HMY Yacht Sales to appeal against 'negligent misrepresentation' judgment

Earlier this month a Florida court found HMY Yacht Sales guilty of 'negligent misrepresentation' in a civil case brought by a disappointed owner of a 66' sportsfisherman. Now HMY is preparing an appeal but, until it's lodged, cannot comment.

Ironically enough, a prescient editorial in the October 2008 issue of Boat International USA warned of the likelihood of just such an event.

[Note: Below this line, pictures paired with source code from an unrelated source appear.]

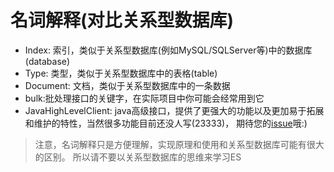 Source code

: # 名词解释(对比关系型数据库)

- Index: 索引，类似于关系型数据库(例如MySQL/SQLServer等)中的数据库(database)
- Type: 类型，类似于关系型数据库中的表格(table)
- Document: 文档，类似于关系型数据库中的一条数据
- bulk:批处理接口的关键字，在实际项目中你可能会经常用到它
- JavaHighLevelClient: java高级接口，提供了更强大的功能以及更加易于拓展和维护的特性，当然很多功能目前还没人写(23333)，
期待您的[issue](https://github.com/elastic/elasticsearch/issues/27205)哦:)

> 注意，名词解释只是方便理解，实现原理和使用和关系型数据库可能有很大的区别。
所以请不要以关系型数据库的思维来学习ES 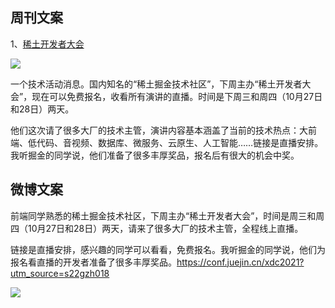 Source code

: ## 周刊文案

1、[稀土开发者大会](https://conf.juejin.cn/xdc2021?utm_source=s22gzh018)

![](https://cdn.beekka.com/blogimg/asset/202110/bg2021102002.jpg)

一个技术活动消息。国内知名的“稀土掘金技术社区”，下周主办“稀土开发者大会”，现在可以免费报名，收看所有演讲的直播。时间是下周三和周四（10月27日和28日）两天。

他们这次请了很多大厂的技术主管，演讲内容基本涵盖了当前的技术热点：大前端、低代码、音视频、数据库、微服务、云原生、人工智能……链接是直播安排。我听掘金的同学说，他们准备了很多丰厚奖品，报名后有很大的机会中奖。

## 微博文案

前端同学熟悉的稀土掘金技术社区，下周主办“稀土开发者大会”，时间是周三和周四（10月27日和28日）两天，请来了很多大厂的技术主管，全程线上直播。

链接是直播安排，感兴趣的同学可以看看，免费报名。我听掘金的同学说，他们为报名看直播的开发者准备了很多丰厚奖品。https://conf.juejin.cn/xdc2021?utm_source=s22gzh018

![](https://cdn.beekka.com/blogimg/asset/202110/bg2021102002.jpg)
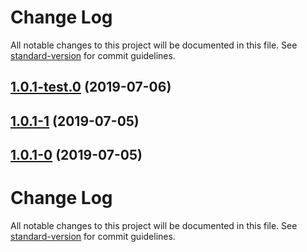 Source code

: # Change Log

All notable changes to this project will be documented in this file. See [standard-version](https://github.com/conventional-changelog/standard-version) for commit guidelines.

<a name="1.0.1-test.0"></a>
## [1.0.1-test.0](https://github.com/dperez3/oapi-generator/compare/v1.0.1-1...v1.0.1-test.0) (2019-07-06)



<a name="1.0.1-1"></a>
## [1.0.1-1](https://github.com/dperez3/oapi-generator/compare/v1.0.1-0...v1.0.1-1) (2019-07-05)



<a name="1.0.1-0"></a>
## [1.0.1-0](https://github.com/dperez3/oapi-generator/compare/v1.0.0...v1.0.1-0) (2019-07-05)



# Change Log

All notable changes to this project will be documented in this file. See [standard-version](https://github.com/conventional-changelog/standard-version) for commit guidelines.


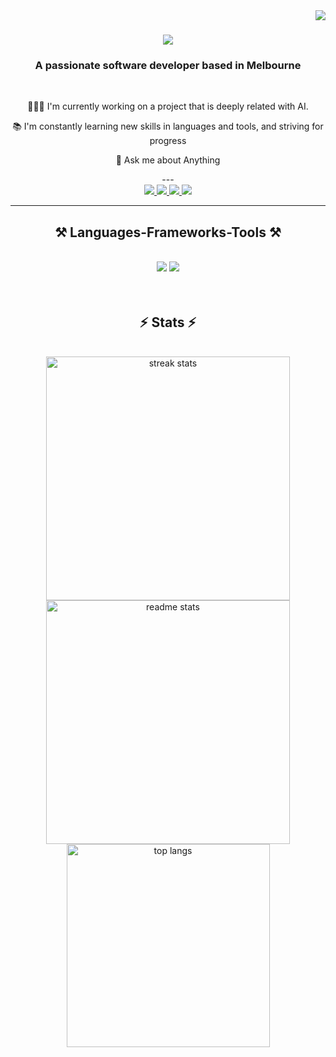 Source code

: <img align="right" src="https://visitor-badge.laobi.icu/badge?page_id=huang997733.huang997733" />

<h1 align="center">
    <img src="https://readme-typing-svg.herokuapp.com/?font=Righteous&size=35&center=true&vCenter=true&width=500&height=70&duration=4000&lines=Hi+There!+👋;+I'm+William!;" />
</h1>

<h3 align="center">A passionate software developer based in Melbourne</h3>

<br />


<div align="center">

👨🏽‍🎓 I'm currently working on a project that is deeply related with AI.

📚 I'm constantly learning new skills in languages and tools, and striving for progress

💬 Ask me about Anything

<div/>
---

<div align="center"> 
  <a href="mailto:williamhzy99@gmail.com">
    <img src="https://img.shields.io/badge/Gmail-333333?style=for-the-badge&logo=gmail&logoColor=red" />
  </a>
  <a href="https://www.linkedin.com/in/william-huang-29a37916a/" target="_blank">
    <img src="https://img.shields.io/badge/LinkedIn-0077B5?style=for-the-badge&logo=linkedin&logoColor=white" target="_blank" />
  </a>
  <a href="https://ziyangh.com" target="_blank">
     <img src="https://img.shields.io/badge/Portfolio-FF5722?style=for-the-badge&logo=todoist&logoColor=white" target="_blank" />
  </a>
  <a href="https://leetcode.com/u/williamhzy99/" target="_blank">
     <img src="https://img.shields.io/badge/-LeetCode-FFA116?style=for-the-badge&logo=LeetCode&logoColor=black" target="_blank" />
  </a>
</div>

<hr/>

<h2 align="center">⚒️ Languages-Frameworks-Tools ⚒️</h2>
<br/>
<div align="center">
    <img src="https://skillicons.dev/icons?i=react,angular,html,css,vscode,github,tailwind,git,azure,anaconda,docker,dotnet,kubernetes" />
    <img src="https://skillicons.dev/icons?i=nodejs,python,javascript,typescript,express,mongodb,cs,java,nextjs,mysql,flask,nginx,postgres,rabbitmq" /><br>
</div>

<br />
<br />

<h2 align="center">⚡ Stats ⚡</h2>
<br>
<div align=center>
  <img width=390 src="https://github-readme-streak-stats-salesp07.vercel.app/?user=huang997733&count_private=true&theme=react&border_radius=10" alt="streak stats"/>
  <img width=390 src="https://github-readme-stats-salesp07.vercel.app/api?username=huang997733&count_private=true&show_icons=true&theme=react&rank_icon=github&border_radius=10" alt="readme stats" />
  <br/>
  <img width=325 align="center" src="https://github-readme-stats-salesp07.vercel.app/api/top-langs/?username=huang997733&hide=HTML&langs_count=8&layout=compact&theme=react&border_radius=10&size_weight=0.5&count_weight=0.5&exclude_repo=github-readme-stats" alt="top langs" />
</div>
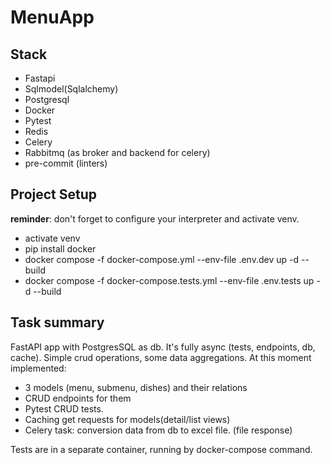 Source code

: # MenuApp
## Stack
- Fastapi
- Sqlmodel(Sqlalchemy)
- Postgresql
- Docker
- Pytest
- Redis
- Celery
- Rabbitmq (as broker and backend for celery)
- pre-commit (linters)

## Project Setup
__reminder__: don't forget to configure your interpreter and activate venv.
- activate venv
- pip install docker
- docker compose -f docker-compose.yml --env-file .env.dev up -d --build
- docker compose -f docker-compose.tests.yml --env-file .env.tests up -d --build
## Task summary
FastAPI app with PostgresSQL as db. It's fully async (tests, endpoints, db, cache).
Simple crud operations, some data aggregations.
At this moment implemented:
- 3 models (menu, submenu, dishes) and their relations
- CRUD endpoints for them
- Pytest CRUD tests.
- Caching get requests for models(detail/list views)
- Celery task: conversion data from db to excel file. (file response)

Tests are in a separate container, running by docker-compose command.

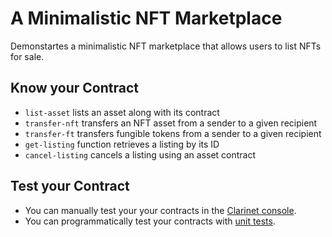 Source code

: # A Minimalistic NFT Marketplace

Demonstartes a minimalistic NFT marketplace that allows users to list NFTs for sale.

## Know your Contract

+ `list-asset` lists an asset along with its contract
+ `transfer-nft` transfers an NFT asset from a sender to a given recipient
+ `transfer-ft` transfers fungible tokens from a sender to a given recipient
+ `get-listing` function retrieves a listing by its ID
+ `cancel-listing` cancels a listing using an asset contract

## Test your Contract

+ You can manually test your your contracts in the [Clarinet console](https://docs.hiro.so/clarinet/how-to-guides/how-to-test-contract#load-contracts-in-a-console).
+ You can programmatically test your contracts with [unit tests](https://docs.hiro.so/clarinet/how-to-guides/how-to-test-contract).

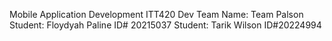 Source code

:Mobile Application Development ITT420
Dev Team Name: Team Palson
Student: Floydyah Paline ID# 20215037
Student: Tarik Wilson ID#20224994
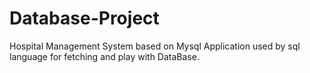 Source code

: # Database-Project
Hospital Management System based on Mysql Application used by sql language for fetching and play with DataBase.
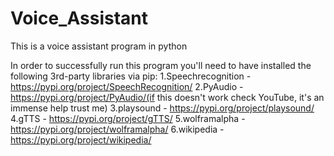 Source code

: # Voice_Assistant
This is a voice assistant program in python

In order to successfully run this program you'll need to have installed the following 3rd-party libraries via pip:
1.Speechrecognition - https://pypi.org/project/SpeechRecognition/
2.PyAudio - https://pypi.org/project/PyAudio/(if this doesn't work check YouTube, it's an immense help trust me)
3.playsound - https://pypi.org/project/playsound/
4.gTTS - https://pypi.org/project/gTTS/
5.wolframalpha - https://pypi.org/project/wolframalpha/
6.wikipedia - https://pypi.org/project/wikipedia/
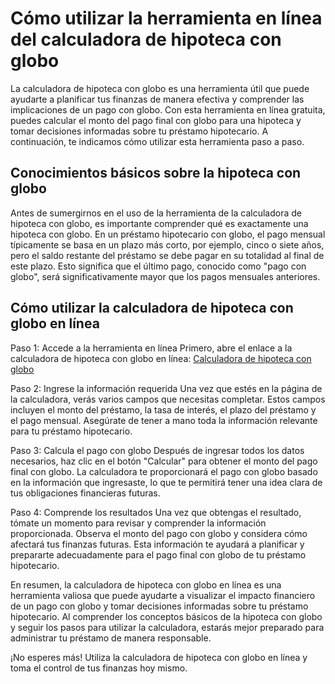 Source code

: Cómo utilizar la herramienta en línea del calculadora de hipoteca con globo
===========================================================================

La calculadora de hipoteca con globo es una herramienta útil que puede ayudarte a planificar tus finanzas de manera efectiva y comprender las implicaciones de un pago con globo. Con esta herramienta en línea gratuita, puedes calcular el monto del pago final con globo para una hipoteca y tomar decisiones informadas sobre tu préstamo hipotecario. A continuación, te indicamos cómo utilizar esta herramienta paso a paso.

Conocimientos básicos sobre la hipoteca con globo
-------------------------------------------------

Antes de sumergirnos en el uso de la herramienta de la calculadora de hipoteca con globo, es importante comprender qué es exactamente una hipoteca con globo. En un préstamo hipotecario con globo, el pago mensual típicamente se basa en un plazo más corto, por ejemplo, cinco o siete años, pero el saldo restante del préstamo se debe pagar en su totalidad al final de este plazo. Esto significa que el último pago, conocido como "pago con globo", será significativamente mayor que los pagos mensuales anteriores.

Cómo utilizar la calculadora de hipoteca con globo en línea
-----------------------------------------------------------

Paso 1: Accede a la herramienta en línea Primero, abre el enlace a la calculadora de hipoteca con globo en línea: [Calculadora de hipoteca con globo](https://www.onlinecalculatorsfree.com/es/financial/balloon-mortgage-calculator.html)

Paso 2: Ingrese la información requerida Una vez que estés en la página de la calculadora, verás varios campos que necesitas completar. Estos campos incluyen el monto del préstamo, la tasa de interés, el plazo del préstamo y el pago mensual. Asegúrate de tener a mano toda la información relevante para tu préstamo hipotecario.

Paso 3: Calcula el pago con globo Después de ingresar todos los datos necesarios, haz clic en el botón "Calcular" para obtener el monto del pago final con globo. La calculadora te proporcionará el pago con globo basado en la información que ingresaste, lo que te permitirá tener una idea clara de tus obligaciones financieras futuras.

Paso 4: Comprende los resultados Una vez que obtengas el resultado, tómate un momento para revisar y comprender la información proporcionada. Observa el monto del pago con globo y considera cómo afectará tus finanzas futuras. Esta información te ayudará a planificar y prepararte adecuadamente para el pago final con globo de tu préstamo hipotecario.

En resumen, la calculadora de hipoteca con globo en línea es una herramienta valiosa que puede ayudarte a visualizar el impacto financiero de un pago con globo y tomar decisiones informadas sobre tu préstamo hipotecario. Al comprender los conceptos básicos de la hipoteca con globo y seguir los pasos para utilizar la calculadora, estarás mejor preparado para administrar tu préstamo de manera responsable.

¡No esperes más! Utiliza la calculadora de hipoteca con globo en línea y toma el control de tus finanzas hoy mismo.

As soon as the judgment was announced an experienced owner wrote to me, "This is a really dangerous precedent for the yacht brokerage industry. I have suggested to my friends in the industry that if this was a standard FYBA contract that FYBA should get involved in the appeal and get this over turned in a higher court. The contracts clearly are designed to absolve the brokers from liability on representations and buyers are told to rely on their own surveyors (as it should be) but this ruling basically attacks the brokers for their basic advertising claims, as fluffy as they are. This is a very bad thing for the industry and has wide ranging ramifications. I don't know anyone at HMY, but my prayers are with them and hope they have the fortitude (and the cash) to fight this one to the death. This may be too deep a topic for your section, but someone needs to take this VERY seriously."

We asked John Leonida, an expert in maritime law at Clyde & Co. for his opinion on the judgment and he writes, “Without knowing the precise details of the case, it is difficult to speculate on what actually happened and what led to this particular judgment, but what it does remind all professionals in the industry is the danger of of saying stuff without caring or knowing if what they say is true or not. If there is chance that a person will rely on what a broker says, the broker needs to be careful not to mix the "puff" of advertising and the hard facts on which a buying decision could be based. If a broker delivers a message to someone to whom he owes a duty of care, without really caring whether what he says he true or not, it opens the broker to a claim for negligent misstatement.”

Asked for a comment, Bob Saxon, CEO of FYBA states that, "Reportedly the closing argument to the jury included in part an indictment of brokers along the lines of 'Send a message to this industry...' or words to that effect."

I'm sure the entire brokerage community will await the result of the appeal with keen interest. Meanwhile, it's probably time to watch your advertising copy carefully. Remember, there's only a keystroke difference between a 'turkey' and a 'turnkey' yacht.